Über die Hälfte der Bevölkerung der Region Condega, knapp 14.000 Menschen, wird der "ländlichen Bevölkerung" zugerechnet: Sie leben außerhalb der Kreisstadt in Dörfern von 40 bis 800 Einwohner. Die Landwirtschaft ist - bei einer Gesamtarbeitslosigkeit von mindestens 50 Prozent - der dominierende Erwerbsfaktor.

 

Seit 1994 engagiert sich neben dem Kreis Herford besonders die Stadt Löhne in der Partnergemeinde Condega mit der Unterstützung des "Patrimonio Campesino de Condega", dem "revolvierenden Kreditfonds". 1992 in Condega ins Leben gerufen, vergibt der Fonds Kredite als Starthilfe an arme Bauern. Als die Stadt Löhne erstmals 6.000 Mark bereitstellte, war das Wort vom "Kuhhandel" bzw. der "Kuhspende" sofort geprägt.
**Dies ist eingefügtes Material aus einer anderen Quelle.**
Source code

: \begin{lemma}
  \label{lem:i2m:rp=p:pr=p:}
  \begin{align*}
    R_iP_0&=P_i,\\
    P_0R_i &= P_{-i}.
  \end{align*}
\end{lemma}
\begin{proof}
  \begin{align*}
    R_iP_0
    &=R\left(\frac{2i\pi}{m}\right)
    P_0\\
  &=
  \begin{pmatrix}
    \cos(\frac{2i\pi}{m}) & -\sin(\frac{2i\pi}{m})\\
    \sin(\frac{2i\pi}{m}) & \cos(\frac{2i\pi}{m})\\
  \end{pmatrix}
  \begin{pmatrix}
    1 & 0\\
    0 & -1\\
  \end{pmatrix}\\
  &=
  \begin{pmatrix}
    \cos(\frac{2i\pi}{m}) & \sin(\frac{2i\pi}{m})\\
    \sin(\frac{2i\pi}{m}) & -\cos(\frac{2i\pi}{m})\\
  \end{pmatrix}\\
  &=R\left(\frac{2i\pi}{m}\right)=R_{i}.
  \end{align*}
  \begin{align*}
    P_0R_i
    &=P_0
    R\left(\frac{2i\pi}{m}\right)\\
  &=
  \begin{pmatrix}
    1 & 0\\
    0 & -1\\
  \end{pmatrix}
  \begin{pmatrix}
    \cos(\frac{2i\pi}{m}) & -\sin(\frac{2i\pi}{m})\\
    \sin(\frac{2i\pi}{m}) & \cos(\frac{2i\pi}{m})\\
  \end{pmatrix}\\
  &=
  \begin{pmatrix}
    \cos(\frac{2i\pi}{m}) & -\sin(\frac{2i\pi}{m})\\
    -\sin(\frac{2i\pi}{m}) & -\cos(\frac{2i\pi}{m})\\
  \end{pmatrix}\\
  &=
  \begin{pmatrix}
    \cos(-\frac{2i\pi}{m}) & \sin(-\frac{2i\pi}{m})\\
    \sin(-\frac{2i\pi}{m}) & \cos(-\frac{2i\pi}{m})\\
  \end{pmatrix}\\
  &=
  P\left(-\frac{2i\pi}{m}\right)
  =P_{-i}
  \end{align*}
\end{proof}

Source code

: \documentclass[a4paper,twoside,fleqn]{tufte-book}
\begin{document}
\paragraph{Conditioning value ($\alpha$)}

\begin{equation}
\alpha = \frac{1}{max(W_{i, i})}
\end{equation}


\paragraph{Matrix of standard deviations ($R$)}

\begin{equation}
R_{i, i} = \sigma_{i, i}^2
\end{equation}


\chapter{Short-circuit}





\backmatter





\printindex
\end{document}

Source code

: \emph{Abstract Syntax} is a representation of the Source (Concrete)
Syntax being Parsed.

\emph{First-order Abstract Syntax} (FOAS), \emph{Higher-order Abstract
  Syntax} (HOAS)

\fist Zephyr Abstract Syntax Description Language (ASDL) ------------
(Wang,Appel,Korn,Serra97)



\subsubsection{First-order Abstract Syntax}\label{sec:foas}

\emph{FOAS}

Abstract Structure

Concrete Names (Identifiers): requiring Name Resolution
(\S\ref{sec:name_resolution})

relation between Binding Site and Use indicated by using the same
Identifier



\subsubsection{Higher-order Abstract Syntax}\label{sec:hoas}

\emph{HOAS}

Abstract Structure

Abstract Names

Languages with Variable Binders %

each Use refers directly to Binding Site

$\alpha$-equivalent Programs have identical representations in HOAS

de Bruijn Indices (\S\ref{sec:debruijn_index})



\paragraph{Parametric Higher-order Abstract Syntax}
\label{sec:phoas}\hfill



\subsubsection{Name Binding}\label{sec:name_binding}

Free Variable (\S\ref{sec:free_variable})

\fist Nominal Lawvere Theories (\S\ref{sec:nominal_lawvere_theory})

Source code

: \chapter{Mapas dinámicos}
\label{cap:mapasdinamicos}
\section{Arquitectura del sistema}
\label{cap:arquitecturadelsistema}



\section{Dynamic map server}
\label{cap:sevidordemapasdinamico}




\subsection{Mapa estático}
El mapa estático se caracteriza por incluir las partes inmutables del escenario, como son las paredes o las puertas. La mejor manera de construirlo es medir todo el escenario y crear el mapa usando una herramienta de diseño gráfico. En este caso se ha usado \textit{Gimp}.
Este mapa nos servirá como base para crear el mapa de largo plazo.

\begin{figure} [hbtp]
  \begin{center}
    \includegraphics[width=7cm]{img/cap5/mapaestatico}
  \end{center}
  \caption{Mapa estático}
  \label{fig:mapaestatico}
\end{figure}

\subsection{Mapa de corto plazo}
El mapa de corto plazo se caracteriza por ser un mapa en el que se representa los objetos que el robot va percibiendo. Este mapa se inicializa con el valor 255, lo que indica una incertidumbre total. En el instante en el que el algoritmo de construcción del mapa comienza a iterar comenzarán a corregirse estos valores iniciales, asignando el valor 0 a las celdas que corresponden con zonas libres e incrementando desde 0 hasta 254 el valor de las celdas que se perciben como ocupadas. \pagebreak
Denn mit den Mitteln wurde die Anschaffung von 12 Rindern finanziert. Der "Kuhhandel" geht zurück auf die von Jesuiten geleitete Hilfsorganisation "Juan XXIII".

 

Die Bedingungen des Kreditfonds, der bei uns auf Namen von öffentlich geförderten Existenzgründungs-Initiativen wie "Start" oder "Go!" hören würde, vergibt Kredite in Form von Tieren, Saatgut oder Geld. Nach drei Jahren müssen die Darlehen bar oder in Naturalien zurückgezahlt sein. Dann profitieren andere Landwirte oder Kooperativen. Die Bauern werden außerdem in Fragen wie Weidebetrieb und Viehhaltung geschult. Zu den geförderten Projekten gehörten auch Aufforstungsprogramme.

 

Kreditnehmer müssen nachweislich selbst Eigentümer des Landes sein, das sie auch selbst bewirtschaften müssen. Der revolvierende Fonds, der auch von anderen Partnern regelmäßig unterstützt wird, ist eine kleine Erfolgsgeschichte: Zahlreiche Kleinbauern konnten im Laufe der Jahre eine eigene Existenz aufbauen.